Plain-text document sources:
BEGIN
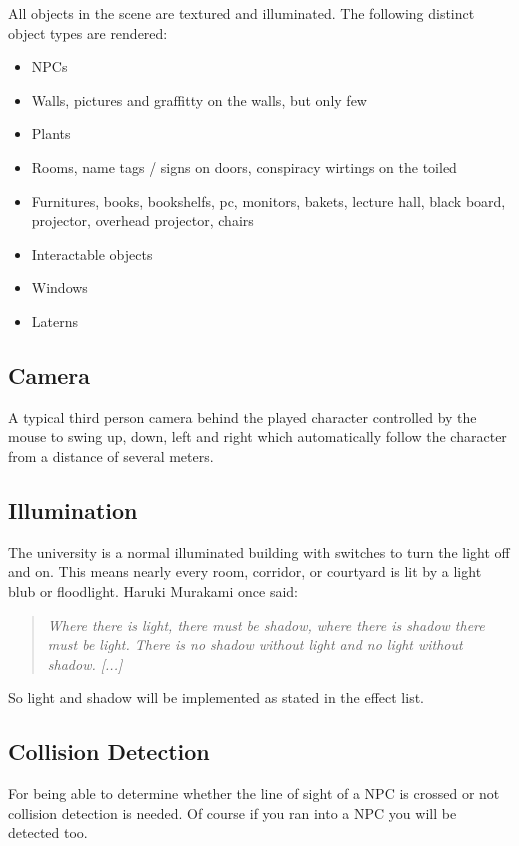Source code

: \documentclass[12pt]{article}
\begin{document}
All objects in the scene are textured and illuminated. The following distinct object types are rendered:
\begin{itemize}
	\item NPCs
	\item Walls, pictures and graffitty on the walls, but only few
	\item Plants
	\item Rooms, name tags / signs on doors, conspiracy wirtings on the toiled
	\item Furnitures, books, bookshelfs, pc, monitors, bakets, lecture hall, black board, projector, overhead projector, chairs
	\item Interactable objects
	\item Windows
	\item Laterns
\end{itemize}

\subsection*{Camera}
A typical third person camera behind the played character controlled by the mouse to swing up, down, left and right which automatically follow the character from a distance of several meters.

\subsection*{Illumination}
The university is a normal illuminated building with switches to turn the light off and on. This means nearly every room, corridor, or courtyard is lit by a light blub or floodlight. Haruki Murakami once said:

\begin{quote}
\textit{Where there is light, there must be shadow, where there is shadow there must be light. There is no shadow without light and no light without shadow. [...]}
\end{quote}

So light and shadow will be implemented as stated in the effect list.

\subsection*{Collision Detection}
For being able to determine whether the line of sight of a NPC is crossed or not collision detection is needed. Of course if you ran into a NPC you will be detected too.
\end{document}
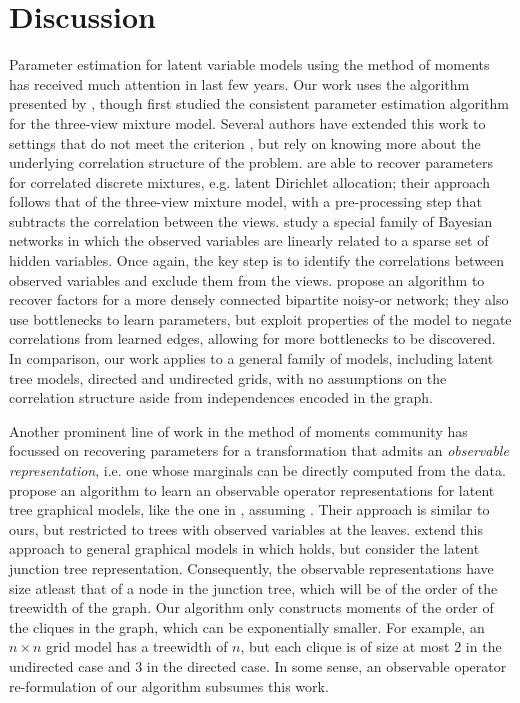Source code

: \section{Discussion}
\label{sec:discussion}

Parameter estimation for latent variable models using the method of
  moments has received much attention in last few years.
Our work uses the \TensorFactorize algorithm presented by
  \citet{anandkumar13tensor}, though \citet{anandkumar12moments} first
  studied the consistent parameter estimation algorithm for the
  three-view mixture model.
Several authors have extended this work to settings that do not meet the
  criterion , but rely on knowing more about
  the underlying correlation structure of the problem.
\citet{anandkumar12lda} are able to recover parameters for correlated
  discrete mixtures, e.g. latent Dirichlet allocation; their approach
  follows that of the three-view mixture model, with a pre-processing step
  that subtracts the correlation between the views.
\citet{anandkumar2013linear} study a special family of Bayesian networks
  in which the observed variables are linearly related to a sparse set of
  hidden variables. Once again, the key step is to identify the
  correlations between observed variables and exclude them from the views.
\citet{halpern13noisyor} propose an algorithm to recover factors for
  a more densely connected bipartite noisy-or network; they also use
  bottlenecks to learn parameters, but exploit properties of the model
  to negate correlations from learned edges, allowing for more
  bottlenecks to be discovered. 
In comparison, our work applies to a general family of models, including
  latent tree models, directed and undirected grids, with no assumptions
  on the correlation structure aside from independences encoded in the
  graph. 

Another prominent line of work in the method of moments community has
  focussed on recovering parameters for a transformation that admits an {\em observable
  representation}, i.e. one whose marginals can be directly computed from the data.
\citet{song2011spectral} propose an algorithm to learn an observable
  operator representations for latent tree graphical models, like the
  one in , assuming . 
Their approach is similar to ours, but restricted to trees with observed
  variables at the leaves.
\citet{parikh12spectral} extend this approach to general graphical
  models in which  holds, but consider the latent
  junction tree representation. 
Consequently, the observable representations have size atleast that of
  a node in the junction tree, which will be of the order of the treewidth
  of the graph. 
Our algorithm only constructs moments of the order of the cliques in the
  graph, which can be exponentially smaller. 
For example, an $n\times n$ grid model has a treewidth of $n$, but each
  clique is of size at most $2$ in the undirected case and $3$ in the
  directed case.
In some sense, an observable operator re-formulation of our algorithm
  subsumes this work.


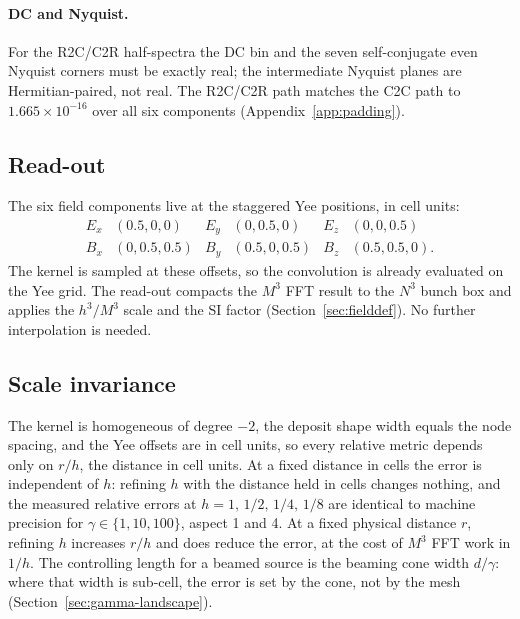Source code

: \paragraph{DC and Nyquist.}
For the R2C/C2R half-spectra the DC bin and the seven self-conjugate even
Nyquist corners must be exactly real; the intermediate Nyquist planes are
Hermitian-paired, not real. The R2C/C2R path matches the C2C path to
$1.665\times10^{-16}$ over all six components
(Appendix~\ref{app:padding}).

\subsection{Read-out}
\label{sec:readout}

The six field components live at the staggered Yee positions, in cell
units:
\begin{equation}
\begin{array}{llllll}
E_x & (0.5,0,0) & E_y & (0,0.5,0) & E_z & (0,0,0.5)\\
B_x & (0,0.5,0.5) & B_y & (0.5,0,0.5) & B_z & (0.5,0.5,0).
\end{array}
\end{equation}
The kernel is sampled at these offsets, so the convolution is already
evaluated on the Yee grid. The read-out compacts the $M^3$ FFT result to the
$N^3$ bunch box and applies the $h^3/M^3$ scale and the SI factor
(Section~\ref{sec:fielddef}). No further interpolation is needed.

\subsection{Scale invariance}
\label{sec:scaleinvariance}

The kernel is homogeneous of degree $-2$, the deposit shape width equals the
node spacing, and the Yee offsets are in cell units, so every relative metric
depends only on $r/h$, the distance in cell units. At a fixed distance in
cells the error is independent of $h$: refining $h$ with the distance held in
cells changes nothing, and the measured relative errors at
$h=1,\,1/2,\,1/4,\,1/8$ are identical to machine precision for
$\gamma\in\{1,10,100\}$, aspect 1 and 4. At a fixed physical distance $r$,
refining $h$ increases $r/h$ and does reduce the error, at the cost of
$M^{3}$ FFT work in $1/h$. The controlling length for a beamed source is the
beaming cone width $d/\gamma$: where that width is sub-cell, the error is set
by the cone, not by the mesh (Section~\ref{sec:gamma-landscape}).

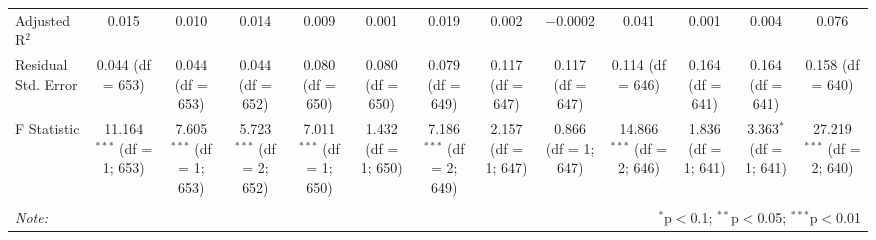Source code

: \begin{table}[!htbp]
\begin{tabular}{@{\extracolsep{5pt}}lcccccccccccc}
Adjusted R$^{2}$ & 0.015 & 0.010 & 0.014 & 0.009 & 0.001 & 0.019 & 0.002 & $-$0.0002 & 0.041 & 0.001 & 0.004 & 0.076 \\ 
Residual Std. Error & 0.044 (df = 653) & 0.044 (df = 653) & 0.044 (df = 652) & 0.080 (df = 650) & 0.080 (df = 650) & 0.079 (df = 649) & 0.117 (df = 647) & 0.117 (df = 647) & 0.114 (df = 646) & 0.164 (df = 641) & 0.164 (df = 641) & 0.158 (df = 640) \\ 
F Statistic & 11.164$^{***}$ (df = 1; 653) & 7.605$^{***}$ (df = 1; 653) & 5.723$^{***}$ (df = 2; 652) & 7.011$^{***}$ (df = 1; 650) & 1.432 (df = 1; 650) & 7.186$^{***}$ (df = 2; 649) & 2.157 (df = 1; 647) & 0.866 (df = 1; 647) & 14.866$^{***}$ (df = 2; 646) & 1.836 (df = 1; 641) & 3.363$^{*}$ (df = 1; 641) & 27.219$^{***}$ (df = 2; 640) \\ 
\hline 
\hline \\[-1.8ex] 
\textit{Note:}  & \multicolumn{12}{r}{$^{*}$p$<$0.1; $^{**}$p$<$0.05; $^{***}$p$<$0.01} \\ 
\end{tabular} 
\end{table}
END
TASK TO COMPLETE:
With the images left out, set down each record exactly as it appears.

ANSWER SPACE:
Source code

: \documentclass[12pt]{article}
\begin{document}
All objects in the scene are textured and illuminated. The following distinct object types are rendered:
\begin{itemize}
	\item NPCs
	\item Walls, pictures and graffitty on the walls, but only few
	\item Plants
	\item Rooms, name tags / signs on doors, conspiracy wirtings on the toiled
	\item Furnitures, books, bookshelfs, pc, monitors, bakets, lecture hall, black board, projector, overhead projector, chairs
	\item Interactable objects
	\item Windows
	\item Laterns
\end{itemize}

\subsection*{Camera}
A typical third person camera behind the played character controlled by the mouse to swing up, down, left and right which automatically follow the character from a distance of several meters.

\subsection*{Illumination}
The university is a normal illuminated building with switches to turn the light off and on. This means nearly every room, corridor, or courtyard is lit by a light blub or floodlight. Haruki Murakami once said:

\begin{quote}
\textit{Where there is light, there must be shadow, where there is shadow there must be light. There is no shadow without light and no light without shadow. [...]}
\end{quote}

So light and shadow will be implemented as stated in the effect list.

\subsection*{Collision Detection}
For being able to determine whether the line of sight of a NPC is crossed or not collision detection is needed. Of course if you ran into a NPC you will be detected too.
\end{document}
Source code

: \section{Discussion}
\label{sec:discussion}

Parameter estimation for latent variable models using the method of
  moments has received much attention in last few years.
Our work uses the \TensorFactorize algorithm presented by
  \citet{anandkumar13tensor}, though \citet{anandkumar12moments} first
  studied the consistent parameter estimation algorithm for the
  three-view mixture model.
Several authors have extended this work to settings that do not meet the
  criterion , but rely on knowing more about
  the underlying correlation structure of the problem.
\citet{anandkumar12lda} are able to recover parameters for correlated
  discrete mixtures, e.g. latent Dirichlet allocation; their approach
  follows that of the three-view mixture model, with a pre-processing step
  that subtracts the correlation between the views.
\citet{anandkumar2013linear} study a special family of Bayesian networks
  in which the observed variables are linearly related to a sparse set of
  hidden variables. Once again, the key step is to identify the
  correlations between observed variables and exclude them from the views.
\citet{halpern13noisyor} propose an algorithm to recover factors for
  a more densely connected bipartite noisy-or network; they also use
  bottlenecks to learn parameters, but exploit properties of the model
  to negate correlations from learned edges, allowing for more
  bottlenecks to be discovered. 
In comparison, our work applies to a general family of models, including
  latent tree models, directed and undirected grids, with no assumptions
  on the correlation structure aside from independences encoded in the
  graph. 

Another prominent line of work in the method of moments community has
  focussed on recovering parameters for a transformation that admits an {\em observable
  representation}, i.e. one whose marginals can be directly computed from the data.
\citet{song2011spectral} propose an algorithm to learn an observable
  operator representations for latent tree graphical models, like the
  one in , assuming . 
Their approach is similar to ours, but restricted to trees with observed
  variables at the leaves.
\citet{parikh12spectral} extend this approach to general graphical
  models in which  holds, but consider the latent
  junction tree representation. 
Consequently, the observable representations have size atleast that of
  a node in the junction tree, which will be of the order of the treewidth
  of the graph. 
Our algorithm only constructs moments of the order of the cliques in the
  graph, which can be exponentially smaller. 
For example, an $n\times n$ grid model has a treewidth of $n$, but each
  clique is of size at most $2$ in the undirected case and $3$ in the
  directed case.
In some sense, an observable operator re-formulation of our algorithm
  subsumes this work.


Source code

: \paragraph{DC and Nyquist.}
For the R2C/C2R half-spectra the DC bin and the seven self-conjugate even
Nyquist corners must be exactly real; the intermediate Nyquist planes are
Hermitian-paired, not real. The R2C/C2R path matches the C2C path to
$1.665\times10^{-16}$ over all six components
(Appendix~\ref{app:padding}).

\subsection{Read-out}
\label{sec:readout}

The six field components live at the staggered Yee positions, in cell
units:
\begin{equation}
\begin{array}{llllll}
E_x & (0.5,0,0) & E_y & (0,0.5,0) & E_z & (0,0,0.5)\\
B_x & (0,0.5,0.5) & B_y & (0.5,0,0.5) & B_z & (0.5,0.5,0).
\end{array}
\end{equation}
The kernel is sampled at these offsets, so the convolution is already
evaluated on the Yee grid. The read-out compacts the $M^3$ FFT result to the
$N^3$ bunch box and applies the $h^3/M^3$ scale and the SI factor
(Section~\ref{sec:fielddef}). No further interpolation is needed.

\subsection{Scale invariance}
\label{sec:scaleinvariance}

The kernel is homogeneous of degree $-2$, the deposit shape width equals the
node spacing, and the Yee offsets are in cell units, so every relative metric
depends only on $r/h$, the distance in cell units. At a fixed distance in
cells the error is independent of $h$: refining $h$ with the distance held in
cells changes nothing, and the measured relative errors at
$h=1,\,1/2,\,1/4,\,1/8$ are identical to machine precision for
$\gamma\in\{1,10,100\}$, aspect 1 and 4. At a fixed physical distance $r$,
refining $h$ increases $r/h$ and does reduce the error, at the cost of
$M^{3}$ FFT work in $1/h$. The controlling length for a beamed source is the
beaming cone width $d/\gamma$: where that width is sub-cell, the error is set
by the cone, not by the mesh (Section~\ref{sec:gamma-landscape}).

Source code

: \begin{table}[!htbp]
\begin{tabular}{@{\extracolsep{5pt}}lcccccccccccc}
Adjusted R$^{2}$ & 0.015 & 0.010 & 0.014 & 0.009 & 0.001 & 0.019 & 0.002 & $-$0.0002 & 0.041 & 0.001 & 0.004 & 0.076 \\ 
Residual Std. Error & 0.044 (df = 653) & 0.044 (df = 653) & 0.044 (df = 652) & 0.080 (df = 650) & 0.080 (df = 650) & 0.079 (df = 649) & 0.117 (df = 647) & 0.117 (df = 647) & 0.114 (df = 646) & 0.164 (df = 641) & 0.164 (df = 641) & 0.158 (df = 640) \\ 
F Statistic & 11.164$^{***}$ (df = 1; 653) & 7.605$^{***}$ (df = 1; 653) & 5.723$^{***}$ (df = 2; 652) & 7.011$^{***}$ (df = 1; 650) & 1.432 (df = 1; 650) & 7.186$^{***}$ (df = 2; 649) & 2.157 (df = 1; 647) & 0.866 (df = 1; 647) & 14.866$^{***}$ (df = 2; 646) & 1.836 (df = 1; 641) & 3.363$^{*}$ (df = 1; 641) & 27.219$^{***}$ (df = 2; 640) \\ 
\hline 
\hline \\[-1.8ex] 
\textit{Note:}  & \multicolumn{12}{r}{$^{*}$p$<$0.1; $^{**}$p$<$0.05; $^{***}$p$<$0.01} \\ 
\end{tabular} 
\end{table}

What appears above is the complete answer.